An Economic Framework for 6-DoF Grasp Detection
Xiao-Ming Wu, Jia-Feng Cai, Jian-Jian Jiang, Dian Zheng, Yi-Lin Wei, Wei-Shi Zheng
TL;DR
The paper tackles the high resource cost and slow convergence of density-supervision-based 6-DoF grasp detection by introducing EconomicGrasp, an economic supervision framework. It maintains all grasp views to mitigate label ambiguity while employing a focal representation that includes an Interactive Grasp Head and a Composite Score Estimation to learn a specific grasp efficiently under sparse supervision. A three-pronged strategy—grasp pose pruning, scene-level label aggregation, and selective loss—reduces labels from 55 GB to 1.6 GB and cuts training time, memory, and storage costs dramatically, while preserving or improving performance by about 3 AP on average on GraspNet-1Billion.
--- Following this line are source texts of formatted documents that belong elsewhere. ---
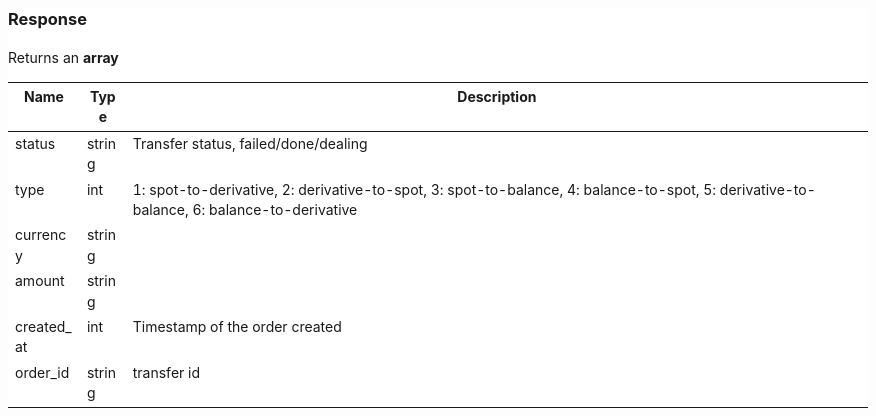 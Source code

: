 ### Response

<aside class="notice">
  Returns an <b>array</b>
</aside>


| Name       | Type   | Description                          |
|------------|--------|--------------------------------------|
| status     | string | Transfer status, failed/done/dealing |
| type       | int    | 1: spot-to-derivative, 2: derivative-to-spot, 3: spot-to-balance, 4: balance-to-spot, 5: derivative-to-balance, 6: balance-to-derivative |
| currency   | string |                                      |
| amount     | string |                                      |
| created_at | int    | Timestamp of the order created       |
| order_id | string | transfer id |




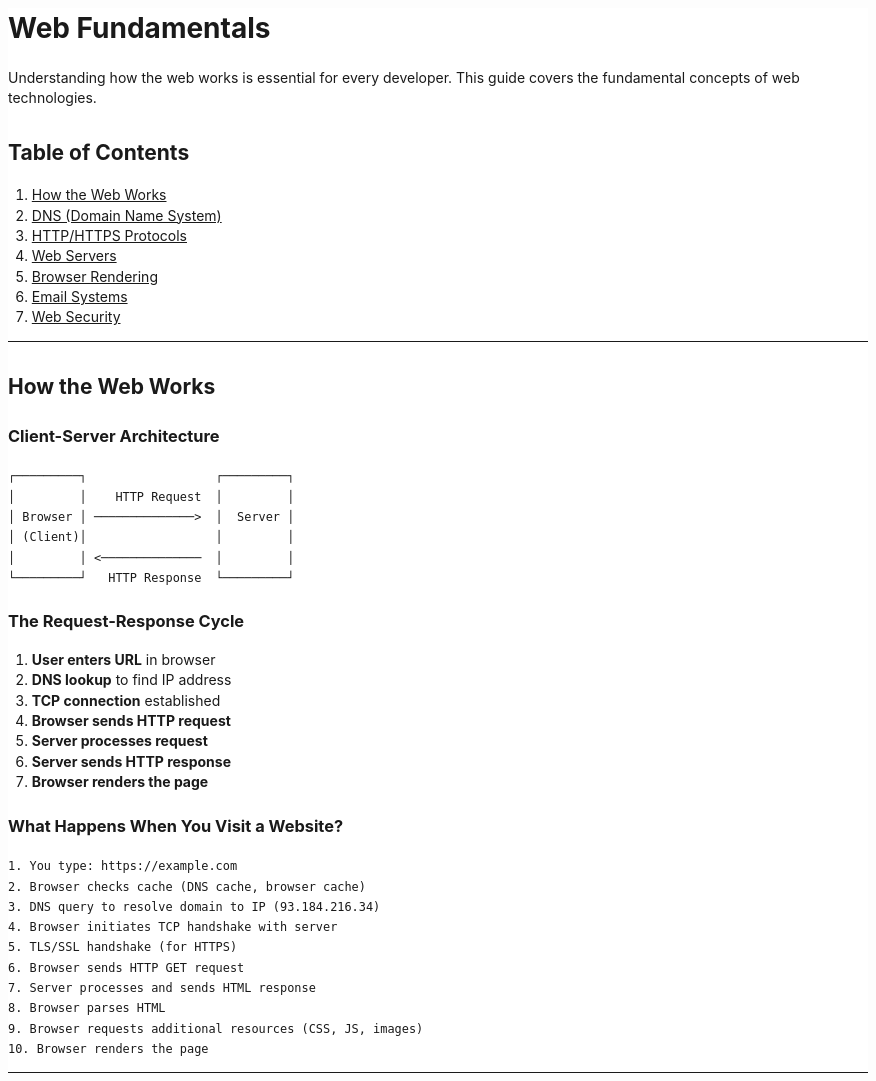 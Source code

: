 # Web Fundamentals

Understanding how the web works is essential for every developer. This guide covers the fundamental concepts of web technologies.

## Table of Contents
1. [How the Web Works](#how-the-web-works)
2. [DNS (Domain Name System)](#dns-domain-name-system)
3. [HTTP/HTTPS Protocols](#httphttps-protocols)
4. [Web Servers](#web-servers)
5. [Browser Rendering](#browser-rendering)
6. [Email Systems](#email-systems)
7. [Web Security](#web-security)

---

## How the Web Works

### Client-Server Architecture

```
┌─────────┐                  ┌─────────┐
│         │    HTTP Request  │         │
│ Browser │ ──────────────>  │  Server │
│ (Client)│                  │         │
│         │ <──────────────  │         │
└─────────┘   HTTP Response  └─────────┘
```

### The Request-Response Cycle

1. **User enters URL** in browser
2. **DNS lookup** to find IP address
3. **TCP connection** established
4. **Browser sends HTTP request**
5. **Server processes request**
6. **Server sends HTTP response**
7. **Browser renders the page**

### What Happens When You Visit a Website?

```
1. You type: https://example.com
2. Browser checks cache (DNS cache, browser cache)
3. DNS query to resolve domain to IP (93.184.216.34)
4. Browser initiates TCP handshake with server
5. TLS/SSL handshake (for HTTPS)
6. Browser sends HTTP GET request
7. Server processes and sends HTML response
8. Browser parses HTML
9. Browser requests additional resources (CSS, JS, images)
10. Browser renders the page
```

---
Real-world tests and extensive ablations corroborate the method’s robustness and efficiency, suggesting significant practical impact for resource-constrained robotic grasping. The work provides code and demonstrates a viable path toward scalable, high-performance grasping with reduced supervision requirements.
Abstract
Robotic grasping in clutters is a fundamental task in robotic manipulation. In this work, we propose an economic framework for 6-DoF grasp detection, aiming to economize the resource cost in training and meanwhile maintain effective grasp performance. To begin with, we discover that the dense supervision is the bottleneck of current SOTA methods that severely encumbers the entire training overload, meanwhile making the training difficult to converge. To solve the above problem, we first propose an economic supervision paradigm for efficient and effective grasping. This paradigm includes a well-designed supervision selection strategy, selecting key labels basically without ambiguity, and an economic pipeline to enable the training after selection. Furthermore, benefit from the economic supervision, we can focus on a specific grasp, and thus we devise a focal representation module, which comprises an interactive grasp head and a composite score estimation to generate the specific grasp more accurately. Combining all together, the EconomicGrasp framework is proposed. Our extensive experiments show that EconomicGrasp surpasses the SOTA grasp method by about 3AP on average, and with extremely low resource cost, for about 1/4 training time cost, 1/8 memory cost and 1/30 storage cost. Our code is available at https://github.com/iSEE-Laboratory/EconomicGrasp.